Of the entries below, return exactly those lines that fall between the one containing "- Оптимизировать запросы к базе данных." and the one containing "### Кэширование данных", the two end lines included.

┌─ RECORDS PROVIDED

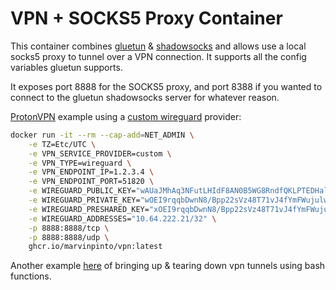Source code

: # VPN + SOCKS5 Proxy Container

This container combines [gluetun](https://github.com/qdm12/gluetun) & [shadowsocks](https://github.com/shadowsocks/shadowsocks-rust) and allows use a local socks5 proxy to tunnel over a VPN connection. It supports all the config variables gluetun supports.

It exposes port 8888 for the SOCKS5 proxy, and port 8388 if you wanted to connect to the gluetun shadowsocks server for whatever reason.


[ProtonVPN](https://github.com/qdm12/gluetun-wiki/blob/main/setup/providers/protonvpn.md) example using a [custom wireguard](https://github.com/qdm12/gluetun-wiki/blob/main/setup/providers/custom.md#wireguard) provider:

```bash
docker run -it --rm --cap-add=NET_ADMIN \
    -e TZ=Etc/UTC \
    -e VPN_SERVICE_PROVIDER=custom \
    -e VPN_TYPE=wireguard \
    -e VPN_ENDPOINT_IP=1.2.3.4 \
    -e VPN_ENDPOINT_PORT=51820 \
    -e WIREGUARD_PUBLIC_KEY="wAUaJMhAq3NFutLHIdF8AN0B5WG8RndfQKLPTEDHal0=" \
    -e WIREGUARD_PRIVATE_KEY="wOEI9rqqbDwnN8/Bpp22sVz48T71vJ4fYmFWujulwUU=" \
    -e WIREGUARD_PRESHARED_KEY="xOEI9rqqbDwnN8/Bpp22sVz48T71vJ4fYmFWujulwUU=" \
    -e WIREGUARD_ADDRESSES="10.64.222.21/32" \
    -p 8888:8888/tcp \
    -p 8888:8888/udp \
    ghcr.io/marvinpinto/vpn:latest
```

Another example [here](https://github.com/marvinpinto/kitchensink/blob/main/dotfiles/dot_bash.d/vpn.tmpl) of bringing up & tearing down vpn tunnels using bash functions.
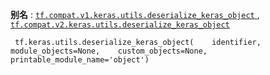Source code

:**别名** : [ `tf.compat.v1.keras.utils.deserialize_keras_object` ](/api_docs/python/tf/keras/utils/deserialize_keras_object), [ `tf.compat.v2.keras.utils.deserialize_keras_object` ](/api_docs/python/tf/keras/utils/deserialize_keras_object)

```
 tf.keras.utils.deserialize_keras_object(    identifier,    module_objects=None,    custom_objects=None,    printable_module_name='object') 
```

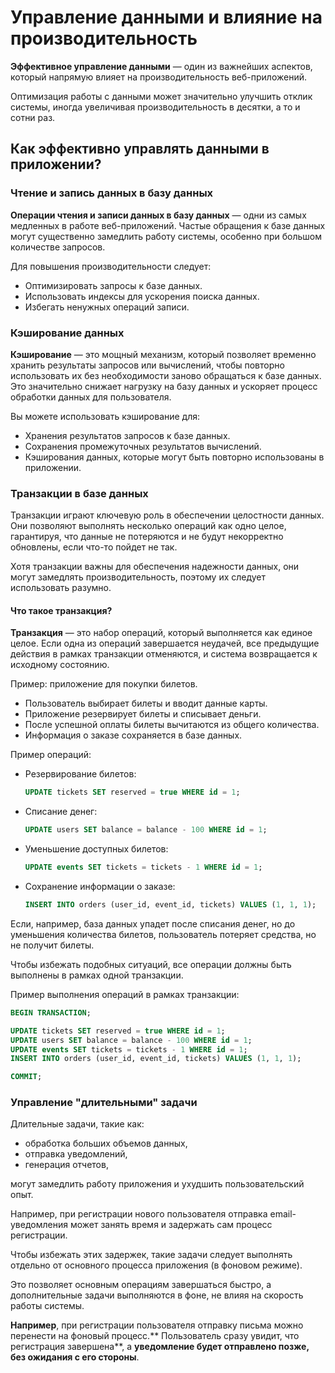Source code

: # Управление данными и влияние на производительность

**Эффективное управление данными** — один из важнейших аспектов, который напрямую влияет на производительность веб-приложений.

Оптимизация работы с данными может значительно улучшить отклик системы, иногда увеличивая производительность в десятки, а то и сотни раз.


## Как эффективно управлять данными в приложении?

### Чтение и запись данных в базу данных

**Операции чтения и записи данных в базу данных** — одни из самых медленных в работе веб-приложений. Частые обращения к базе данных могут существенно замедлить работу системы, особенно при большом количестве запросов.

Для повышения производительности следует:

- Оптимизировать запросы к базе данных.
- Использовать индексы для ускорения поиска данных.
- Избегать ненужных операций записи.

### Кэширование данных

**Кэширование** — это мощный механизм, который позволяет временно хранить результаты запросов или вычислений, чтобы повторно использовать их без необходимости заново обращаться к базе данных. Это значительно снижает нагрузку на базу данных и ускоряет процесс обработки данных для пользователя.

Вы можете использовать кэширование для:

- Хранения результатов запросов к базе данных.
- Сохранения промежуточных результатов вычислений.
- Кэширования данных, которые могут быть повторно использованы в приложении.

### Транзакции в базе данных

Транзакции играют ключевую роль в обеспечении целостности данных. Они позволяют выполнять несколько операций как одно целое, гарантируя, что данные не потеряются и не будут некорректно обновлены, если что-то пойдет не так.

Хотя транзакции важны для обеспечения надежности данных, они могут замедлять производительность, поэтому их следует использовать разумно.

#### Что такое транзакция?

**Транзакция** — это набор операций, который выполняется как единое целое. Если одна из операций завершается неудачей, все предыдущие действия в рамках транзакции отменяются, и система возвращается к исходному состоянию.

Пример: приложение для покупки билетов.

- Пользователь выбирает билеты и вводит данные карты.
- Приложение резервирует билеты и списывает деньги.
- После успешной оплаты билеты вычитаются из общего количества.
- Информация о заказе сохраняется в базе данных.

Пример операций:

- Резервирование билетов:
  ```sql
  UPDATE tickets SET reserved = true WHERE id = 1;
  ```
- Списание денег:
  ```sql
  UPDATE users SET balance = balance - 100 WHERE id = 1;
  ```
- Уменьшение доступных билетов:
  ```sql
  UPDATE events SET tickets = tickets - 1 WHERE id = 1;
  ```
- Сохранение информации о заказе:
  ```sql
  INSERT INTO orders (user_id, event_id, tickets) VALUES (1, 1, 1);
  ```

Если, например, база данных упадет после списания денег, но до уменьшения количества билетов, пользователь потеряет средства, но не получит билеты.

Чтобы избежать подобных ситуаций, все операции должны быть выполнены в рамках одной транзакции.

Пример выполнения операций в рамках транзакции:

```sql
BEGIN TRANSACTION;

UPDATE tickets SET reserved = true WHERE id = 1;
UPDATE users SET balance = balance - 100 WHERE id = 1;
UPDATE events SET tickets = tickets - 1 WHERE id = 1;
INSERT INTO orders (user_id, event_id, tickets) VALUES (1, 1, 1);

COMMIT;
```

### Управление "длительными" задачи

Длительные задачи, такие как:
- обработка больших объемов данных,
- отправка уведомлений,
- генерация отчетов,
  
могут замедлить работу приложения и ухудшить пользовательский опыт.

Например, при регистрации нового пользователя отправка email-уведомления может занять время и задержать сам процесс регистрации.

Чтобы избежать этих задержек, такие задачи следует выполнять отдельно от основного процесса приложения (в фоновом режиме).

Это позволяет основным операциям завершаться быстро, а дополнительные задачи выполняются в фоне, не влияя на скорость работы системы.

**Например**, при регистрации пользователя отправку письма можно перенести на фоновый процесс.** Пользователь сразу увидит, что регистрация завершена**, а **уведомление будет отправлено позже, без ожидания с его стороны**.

└─

→ ANSWER TO THIS PROBLEM
- Оптимизировать запросы к базе данных.
- Использовать индексы для ускорения поиска данных.
- Избегать ненужных операций записи.

### Кэширование данных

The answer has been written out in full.